- [Work request]
Copy out all lines in the material below that contain the string "getState".

((

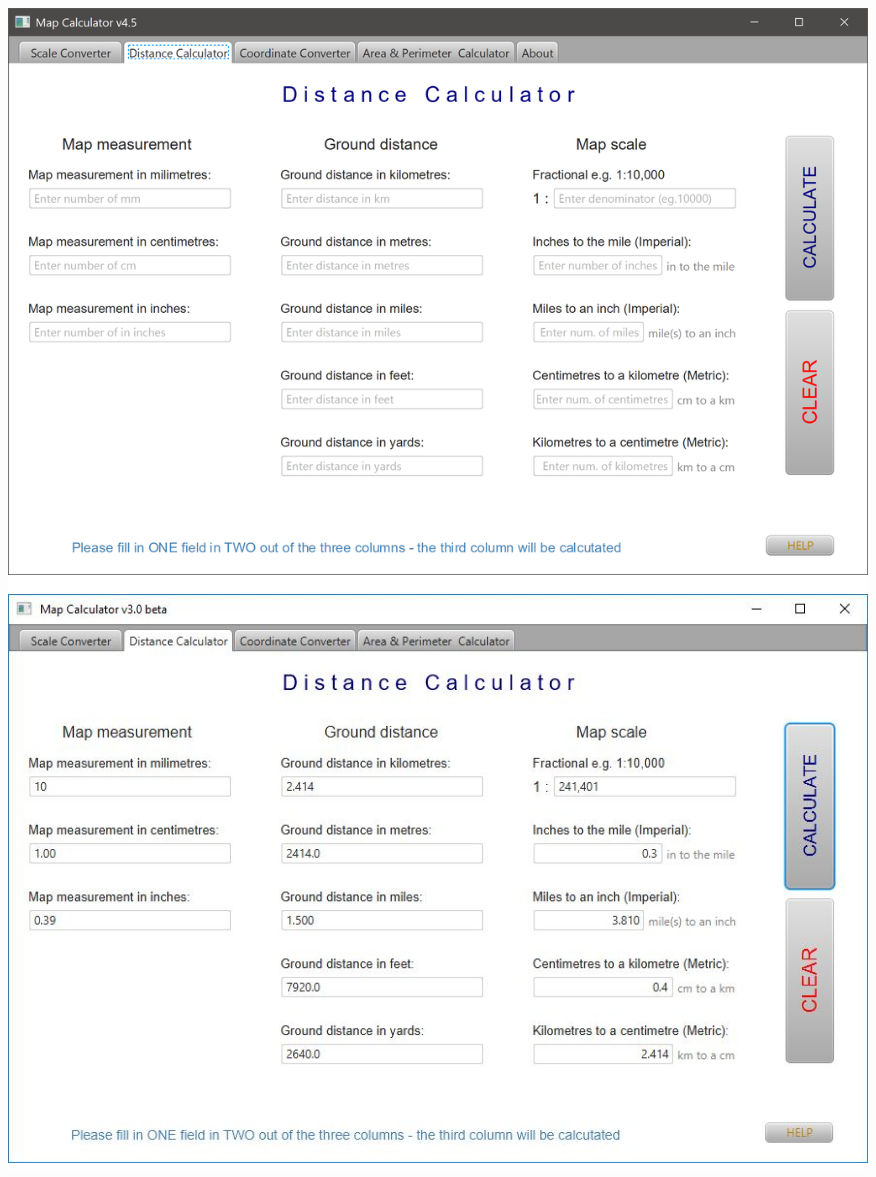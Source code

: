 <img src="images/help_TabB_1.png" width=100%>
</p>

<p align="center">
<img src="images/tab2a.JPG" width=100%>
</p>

))
((

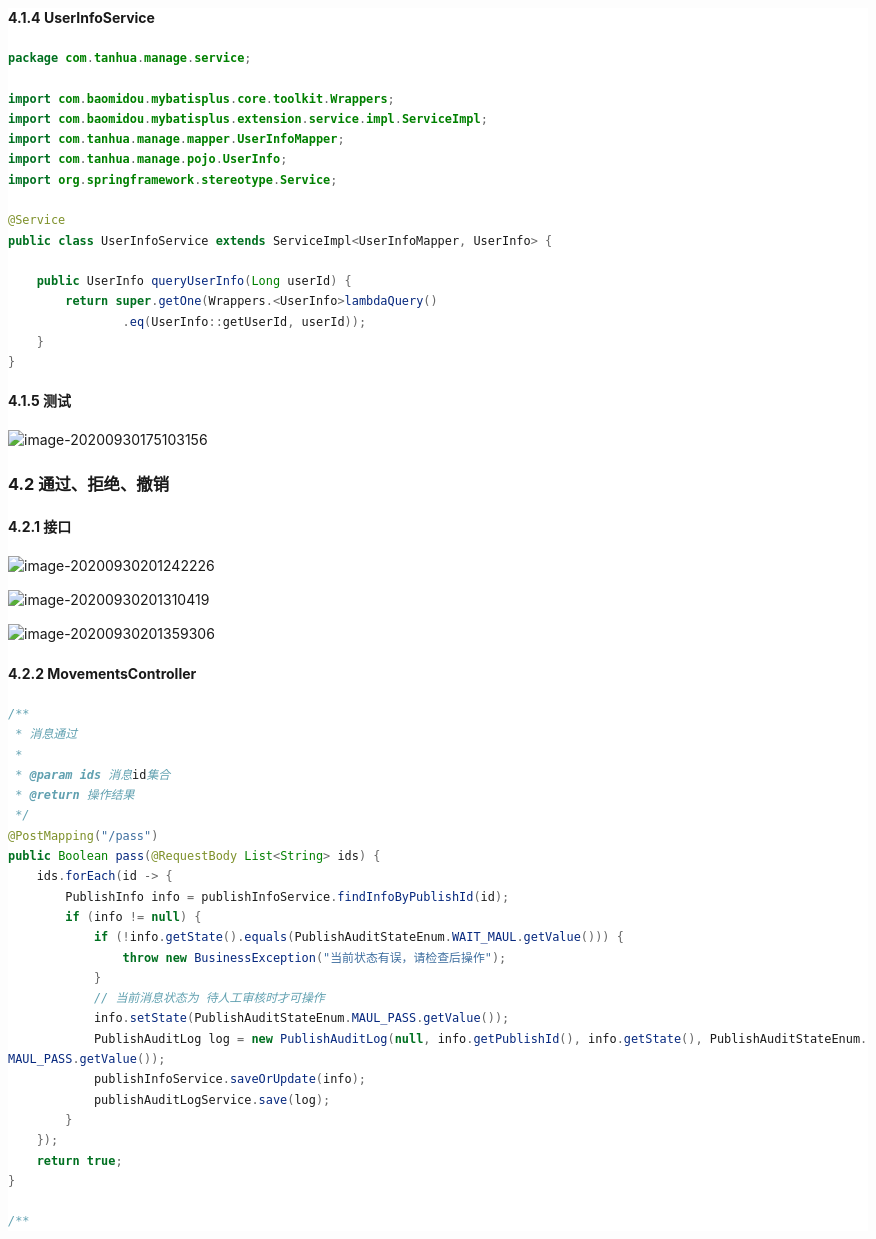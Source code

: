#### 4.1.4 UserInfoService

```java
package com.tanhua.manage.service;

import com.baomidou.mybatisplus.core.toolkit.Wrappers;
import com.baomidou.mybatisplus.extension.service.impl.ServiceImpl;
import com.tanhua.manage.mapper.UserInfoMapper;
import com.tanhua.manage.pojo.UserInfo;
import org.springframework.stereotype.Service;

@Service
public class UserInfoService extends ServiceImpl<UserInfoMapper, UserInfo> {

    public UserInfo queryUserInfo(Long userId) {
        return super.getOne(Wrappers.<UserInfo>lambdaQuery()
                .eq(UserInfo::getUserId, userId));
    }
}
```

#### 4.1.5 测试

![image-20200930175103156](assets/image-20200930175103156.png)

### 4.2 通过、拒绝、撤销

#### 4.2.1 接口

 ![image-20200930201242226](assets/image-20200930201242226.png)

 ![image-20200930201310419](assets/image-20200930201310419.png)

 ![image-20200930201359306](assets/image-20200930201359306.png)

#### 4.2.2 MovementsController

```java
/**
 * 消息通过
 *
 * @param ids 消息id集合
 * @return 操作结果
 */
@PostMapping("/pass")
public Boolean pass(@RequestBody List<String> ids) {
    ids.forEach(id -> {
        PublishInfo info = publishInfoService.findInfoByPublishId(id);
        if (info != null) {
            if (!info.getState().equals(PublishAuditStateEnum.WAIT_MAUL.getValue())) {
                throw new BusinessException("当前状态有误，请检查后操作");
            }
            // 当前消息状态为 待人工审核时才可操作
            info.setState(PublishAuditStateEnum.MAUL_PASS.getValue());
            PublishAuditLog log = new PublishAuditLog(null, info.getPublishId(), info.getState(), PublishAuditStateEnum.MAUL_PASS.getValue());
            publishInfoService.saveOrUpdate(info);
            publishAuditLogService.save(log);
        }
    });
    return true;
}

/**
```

))

- [Task solution]
            if (!info.getState().equals(PublishAuditStateEnum.WAIT_MAUL.getValue())) {
            PublishAuditLog log = new PublishAuditLog(null, info.getPublishId(), info.getState(), PublishAuditStateEnum.MAUL_PASS.getValue());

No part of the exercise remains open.